> _Problem statement_: The answer must consist of each line below that holds the word "string", copied as it stands.
╔══
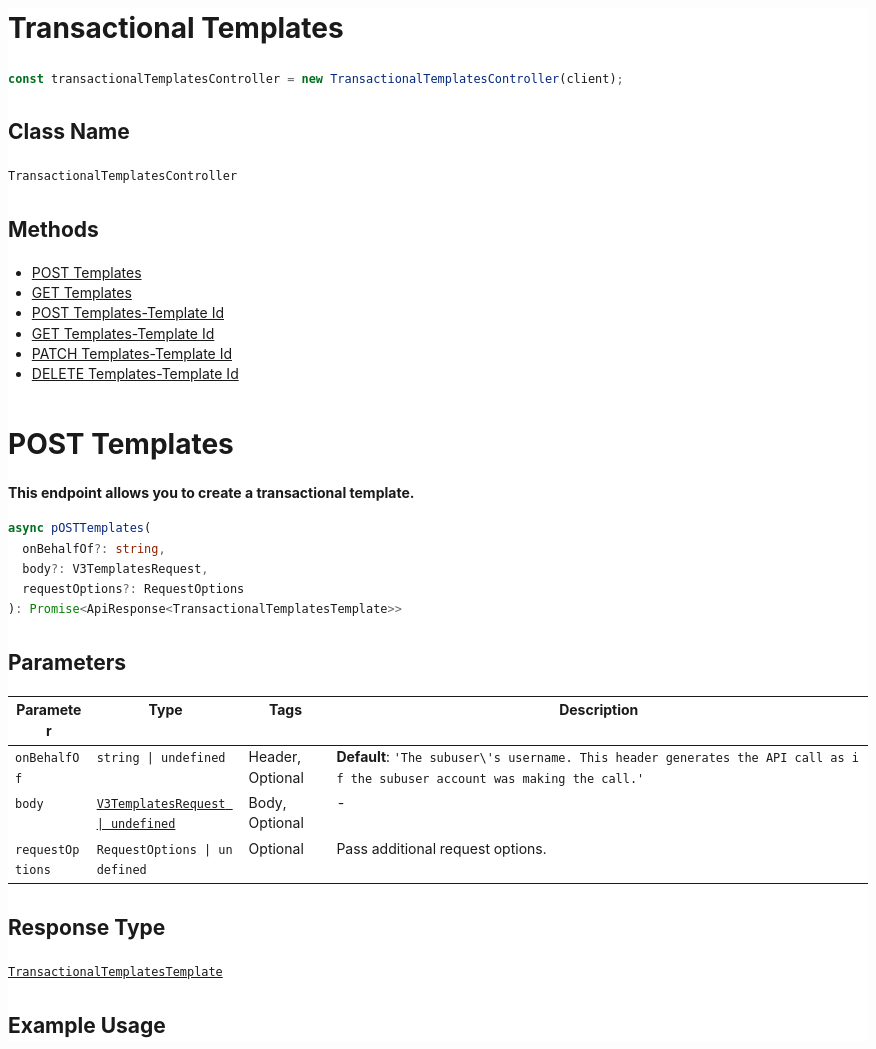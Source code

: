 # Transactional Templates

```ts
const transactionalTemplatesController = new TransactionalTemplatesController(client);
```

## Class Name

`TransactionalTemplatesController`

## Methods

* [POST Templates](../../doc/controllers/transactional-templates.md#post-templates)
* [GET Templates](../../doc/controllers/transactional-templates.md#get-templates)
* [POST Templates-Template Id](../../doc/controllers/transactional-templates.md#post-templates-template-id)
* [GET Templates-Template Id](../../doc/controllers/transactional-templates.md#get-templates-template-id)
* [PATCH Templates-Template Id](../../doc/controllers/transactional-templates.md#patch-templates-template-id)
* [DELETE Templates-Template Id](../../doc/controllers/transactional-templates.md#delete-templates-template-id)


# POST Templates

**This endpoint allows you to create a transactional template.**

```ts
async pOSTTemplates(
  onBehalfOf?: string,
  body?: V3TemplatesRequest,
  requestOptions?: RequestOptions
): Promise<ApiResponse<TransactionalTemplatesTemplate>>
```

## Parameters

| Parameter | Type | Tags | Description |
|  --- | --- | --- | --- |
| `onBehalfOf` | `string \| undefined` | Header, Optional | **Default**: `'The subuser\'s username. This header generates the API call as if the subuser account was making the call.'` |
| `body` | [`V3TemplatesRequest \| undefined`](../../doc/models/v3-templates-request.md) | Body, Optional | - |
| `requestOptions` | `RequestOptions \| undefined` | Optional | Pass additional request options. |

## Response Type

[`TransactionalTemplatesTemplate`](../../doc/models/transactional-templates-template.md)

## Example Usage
╚══
> _Response area_:
  onBehalfOf?: string,
| `onBehalfOf` | `string \| undefined` | Header, Optional | **Default**: `'The subuser\'s username. This header generates the API call as if the subuser account was making the call.'` |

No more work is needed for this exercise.